What the exercise asks
Copy out the entries below exactly as they stand, but only from the line containing "本次躲喵喵使用websock" through the line containing "2.服务器上开启BBR".

Dataset

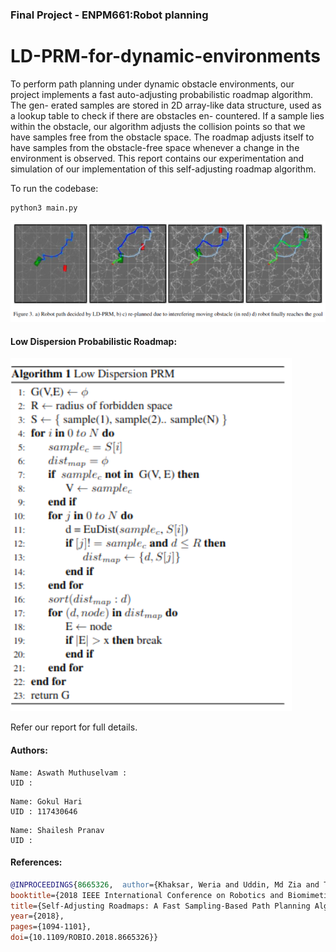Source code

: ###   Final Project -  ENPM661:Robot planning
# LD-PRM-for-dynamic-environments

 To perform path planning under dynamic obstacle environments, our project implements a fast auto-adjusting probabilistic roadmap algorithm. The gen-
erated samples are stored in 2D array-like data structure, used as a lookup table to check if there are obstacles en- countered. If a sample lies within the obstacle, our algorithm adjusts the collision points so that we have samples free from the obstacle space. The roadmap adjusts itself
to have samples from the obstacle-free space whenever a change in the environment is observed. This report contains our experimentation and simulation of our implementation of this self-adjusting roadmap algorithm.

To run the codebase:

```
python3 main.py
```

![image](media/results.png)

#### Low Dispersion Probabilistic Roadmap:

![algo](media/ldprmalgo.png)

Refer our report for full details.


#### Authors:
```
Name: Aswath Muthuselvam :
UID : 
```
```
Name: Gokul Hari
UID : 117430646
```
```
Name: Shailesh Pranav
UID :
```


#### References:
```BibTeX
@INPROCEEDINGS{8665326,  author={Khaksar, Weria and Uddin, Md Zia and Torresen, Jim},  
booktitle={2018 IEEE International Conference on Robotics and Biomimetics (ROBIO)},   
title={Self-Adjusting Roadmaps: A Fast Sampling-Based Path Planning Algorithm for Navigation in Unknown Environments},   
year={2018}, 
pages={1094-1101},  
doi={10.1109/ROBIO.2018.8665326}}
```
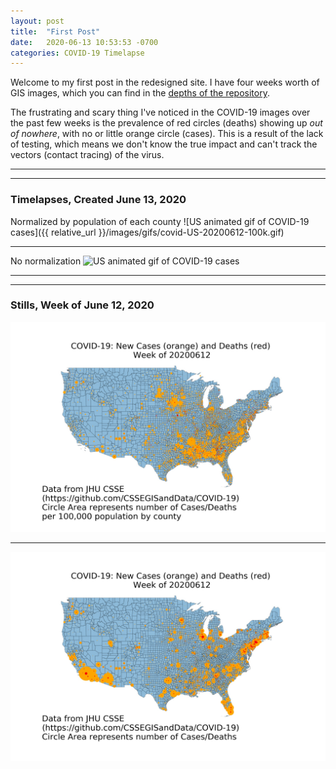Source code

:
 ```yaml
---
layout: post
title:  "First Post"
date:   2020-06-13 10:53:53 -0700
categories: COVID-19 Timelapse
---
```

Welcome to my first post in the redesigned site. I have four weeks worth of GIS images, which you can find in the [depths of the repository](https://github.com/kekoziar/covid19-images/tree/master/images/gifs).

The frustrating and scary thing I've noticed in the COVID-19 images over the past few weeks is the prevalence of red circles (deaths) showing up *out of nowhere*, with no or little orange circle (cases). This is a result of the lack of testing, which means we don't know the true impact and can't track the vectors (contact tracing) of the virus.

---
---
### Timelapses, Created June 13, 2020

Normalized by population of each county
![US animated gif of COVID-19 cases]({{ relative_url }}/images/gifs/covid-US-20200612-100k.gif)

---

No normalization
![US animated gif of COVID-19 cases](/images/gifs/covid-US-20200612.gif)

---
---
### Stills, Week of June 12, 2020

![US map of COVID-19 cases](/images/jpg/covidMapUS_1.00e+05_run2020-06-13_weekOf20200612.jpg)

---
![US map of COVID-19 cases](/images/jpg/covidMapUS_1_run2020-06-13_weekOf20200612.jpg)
==
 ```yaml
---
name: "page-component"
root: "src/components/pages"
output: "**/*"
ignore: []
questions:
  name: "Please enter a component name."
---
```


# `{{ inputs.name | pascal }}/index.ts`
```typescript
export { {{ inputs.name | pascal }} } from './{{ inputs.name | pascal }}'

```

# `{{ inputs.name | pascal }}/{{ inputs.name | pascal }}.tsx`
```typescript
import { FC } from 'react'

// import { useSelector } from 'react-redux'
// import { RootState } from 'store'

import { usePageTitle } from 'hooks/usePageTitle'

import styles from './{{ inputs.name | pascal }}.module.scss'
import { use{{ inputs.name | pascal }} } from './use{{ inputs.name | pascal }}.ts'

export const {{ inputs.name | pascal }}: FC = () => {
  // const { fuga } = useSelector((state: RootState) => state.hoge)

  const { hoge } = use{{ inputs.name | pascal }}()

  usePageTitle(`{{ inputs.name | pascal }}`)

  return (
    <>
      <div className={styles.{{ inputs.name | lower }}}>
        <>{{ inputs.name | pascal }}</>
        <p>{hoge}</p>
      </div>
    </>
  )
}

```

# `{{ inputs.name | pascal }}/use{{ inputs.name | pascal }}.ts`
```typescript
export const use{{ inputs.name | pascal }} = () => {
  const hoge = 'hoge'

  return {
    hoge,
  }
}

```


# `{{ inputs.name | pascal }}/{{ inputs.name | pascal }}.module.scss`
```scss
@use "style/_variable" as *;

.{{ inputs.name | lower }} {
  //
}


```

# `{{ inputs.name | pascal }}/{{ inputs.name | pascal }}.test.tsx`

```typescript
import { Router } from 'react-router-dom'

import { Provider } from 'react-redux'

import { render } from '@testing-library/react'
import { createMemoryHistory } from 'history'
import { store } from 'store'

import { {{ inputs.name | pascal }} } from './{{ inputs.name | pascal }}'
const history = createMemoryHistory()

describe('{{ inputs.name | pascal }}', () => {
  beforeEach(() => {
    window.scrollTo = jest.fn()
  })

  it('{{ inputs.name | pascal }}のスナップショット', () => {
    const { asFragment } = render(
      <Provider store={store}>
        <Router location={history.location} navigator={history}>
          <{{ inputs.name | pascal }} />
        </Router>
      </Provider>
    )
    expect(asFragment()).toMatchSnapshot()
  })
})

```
...
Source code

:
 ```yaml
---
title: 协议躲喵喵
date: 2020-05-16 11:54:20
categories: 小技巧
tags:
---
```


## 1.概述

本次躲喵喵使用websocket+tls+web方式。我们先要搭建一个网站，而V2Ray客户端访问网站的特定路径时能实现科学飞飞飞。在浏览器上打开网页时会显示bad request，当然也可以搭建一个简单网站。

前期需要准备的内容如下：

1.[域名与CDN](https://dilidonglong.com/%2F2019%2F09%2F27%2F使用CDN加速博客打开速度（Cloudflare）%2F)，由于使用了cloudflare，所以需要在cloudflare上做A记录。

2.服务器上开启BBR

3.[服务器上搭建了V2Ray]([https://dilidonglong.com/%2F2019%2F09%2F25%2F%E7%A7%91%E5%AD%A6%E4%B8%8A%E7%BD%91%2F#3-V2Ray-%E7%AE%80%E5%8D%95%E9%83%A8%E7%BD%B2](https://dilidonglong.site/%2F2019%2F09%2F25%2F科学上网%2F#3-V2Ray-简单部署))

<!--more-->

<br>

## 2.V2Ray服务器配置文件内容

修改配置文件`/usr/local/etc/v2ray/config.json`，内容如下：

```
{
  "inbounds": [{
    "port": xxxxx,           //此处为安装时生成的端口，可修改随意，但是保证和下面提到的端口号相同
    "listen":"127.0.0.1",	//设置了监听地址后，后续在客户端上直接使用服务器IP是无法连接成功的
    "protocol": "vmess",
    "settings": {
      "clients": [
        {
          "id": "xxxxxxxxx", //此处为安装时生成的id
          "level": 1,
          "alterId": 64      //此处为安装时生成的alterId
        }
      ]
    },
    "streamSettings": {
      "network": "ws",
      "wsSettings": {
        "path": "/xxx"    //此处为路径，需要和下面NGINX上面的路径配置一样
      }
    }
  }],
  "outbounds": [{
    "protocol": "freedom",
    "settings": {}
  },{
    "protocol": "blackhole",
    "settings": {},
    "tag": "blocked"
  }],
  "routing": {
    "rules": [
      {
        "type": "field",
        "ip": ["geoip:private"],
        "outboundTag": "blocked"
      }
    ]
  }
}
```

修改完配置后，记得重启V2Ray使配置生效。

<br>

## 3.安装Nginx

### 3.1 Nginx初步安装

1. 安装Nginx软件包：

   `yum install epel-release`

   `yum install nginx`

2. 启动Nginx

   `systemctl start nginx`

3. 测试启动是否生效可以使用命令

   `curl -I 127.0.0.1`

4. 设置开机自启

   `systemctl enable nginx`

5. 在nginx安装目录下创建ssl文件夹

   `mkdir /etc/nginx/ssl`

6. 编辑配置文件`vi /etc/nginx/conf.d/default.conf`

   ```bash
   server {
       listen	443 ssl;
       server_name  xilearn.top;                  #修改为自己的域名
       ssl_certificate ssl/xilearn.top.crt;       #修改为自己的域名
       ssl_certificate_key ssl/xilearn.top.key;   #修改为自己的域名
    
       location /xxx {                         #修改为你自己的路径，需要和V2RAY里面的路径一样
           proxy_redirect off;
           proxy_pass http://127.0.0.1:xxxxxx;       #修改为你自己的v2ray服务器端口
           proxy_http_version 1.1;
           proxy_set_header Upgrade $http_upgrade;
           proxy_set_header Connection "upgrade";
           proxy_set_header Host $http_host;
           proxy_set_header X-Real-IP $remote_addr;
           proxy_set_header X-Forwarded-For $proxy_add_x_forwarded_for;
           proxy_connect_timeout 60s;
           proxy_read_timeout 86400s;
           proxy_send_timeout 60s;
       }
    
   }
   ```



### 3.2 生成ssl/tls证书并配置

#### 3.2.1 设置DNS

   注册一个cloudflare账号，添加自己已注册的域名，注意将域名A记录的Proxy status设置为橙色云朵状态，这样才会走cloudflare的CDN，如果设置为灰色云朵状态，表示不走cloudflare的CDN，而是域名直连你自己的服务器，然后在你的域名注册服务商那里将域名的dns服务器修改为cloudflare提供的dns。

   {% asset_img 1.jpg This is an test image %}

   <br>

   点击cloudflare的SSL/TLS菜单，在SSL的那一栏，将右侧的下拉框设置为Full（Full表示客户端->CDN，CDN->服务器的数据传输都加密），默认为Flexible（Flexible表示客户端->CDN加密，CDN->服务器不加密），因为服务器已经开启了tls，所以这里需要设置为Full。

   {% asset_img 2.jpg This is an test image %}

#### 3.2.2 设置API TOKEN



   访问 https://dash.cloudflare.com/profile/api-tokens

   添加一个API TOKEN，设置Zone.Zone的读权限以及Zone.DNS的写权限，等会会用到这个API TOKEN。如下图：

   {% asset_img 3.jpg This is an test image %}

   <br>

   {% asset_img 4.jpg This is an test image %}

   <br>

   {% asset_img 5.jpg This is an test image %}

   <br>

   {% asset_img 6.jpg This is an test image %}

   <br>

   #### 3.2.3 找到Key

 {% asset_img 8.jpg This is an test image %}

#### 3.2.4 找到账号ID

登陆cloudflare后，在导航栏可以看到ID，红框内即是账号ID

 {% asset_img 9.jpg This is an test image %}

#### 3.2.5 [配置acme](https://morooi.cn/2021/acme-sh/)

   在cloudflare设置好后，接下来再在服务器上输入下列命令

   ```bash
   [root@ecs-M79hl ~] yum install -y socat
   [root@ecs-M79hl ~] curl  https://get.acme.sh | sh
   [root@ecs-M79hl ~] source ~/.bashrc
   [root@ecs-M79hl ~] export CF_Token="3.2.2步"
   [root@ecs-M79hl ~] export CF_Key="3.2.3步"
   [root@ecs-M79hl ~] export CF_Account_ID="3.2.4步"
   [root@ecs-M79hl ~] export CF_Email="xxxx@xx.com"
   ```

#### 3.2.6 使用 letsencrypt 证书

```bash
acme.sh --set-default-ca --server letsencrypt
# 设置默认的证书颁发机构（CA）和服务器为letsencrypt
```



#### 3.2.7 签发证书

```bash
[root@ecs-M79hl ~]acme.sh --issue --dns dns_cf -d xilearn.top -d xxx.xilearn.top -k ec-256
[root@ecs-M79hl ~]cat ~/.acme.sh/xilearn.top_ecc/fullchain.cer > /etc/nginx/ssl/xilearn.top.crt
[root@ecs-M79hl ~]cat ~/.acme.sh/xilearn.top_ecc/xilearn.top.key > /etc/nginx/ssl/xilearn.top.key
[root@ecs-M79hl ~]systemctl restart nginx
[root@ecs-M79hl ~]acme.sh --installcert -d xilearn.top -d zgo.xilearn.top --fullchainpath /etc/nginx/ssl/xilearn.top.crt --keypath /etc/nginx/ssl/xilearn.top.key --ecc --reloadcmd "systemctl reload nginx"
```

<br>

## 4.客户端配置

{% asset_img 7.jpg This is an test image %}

Answer to the problem
本次躲喵喵使用websocket+tls+web方式。我们先要搭建一个网站，而V2Ray客户端访问网站的特定路径时能实现科学飞飞飞。在浏览器上打开网页时会显示bad request，当然也可以搭建一个简单网站。

前期需要准备的内容如下：

1.[域名与CDN](https://dilidonglong.com/%2F2019%2F09%2F27%2F使用CDN加速博客打开速度（Cloudflare）%2F)，由于使用了cloudflare，所以需要在cloudflare上做A记录。

2.服务器上开启BBR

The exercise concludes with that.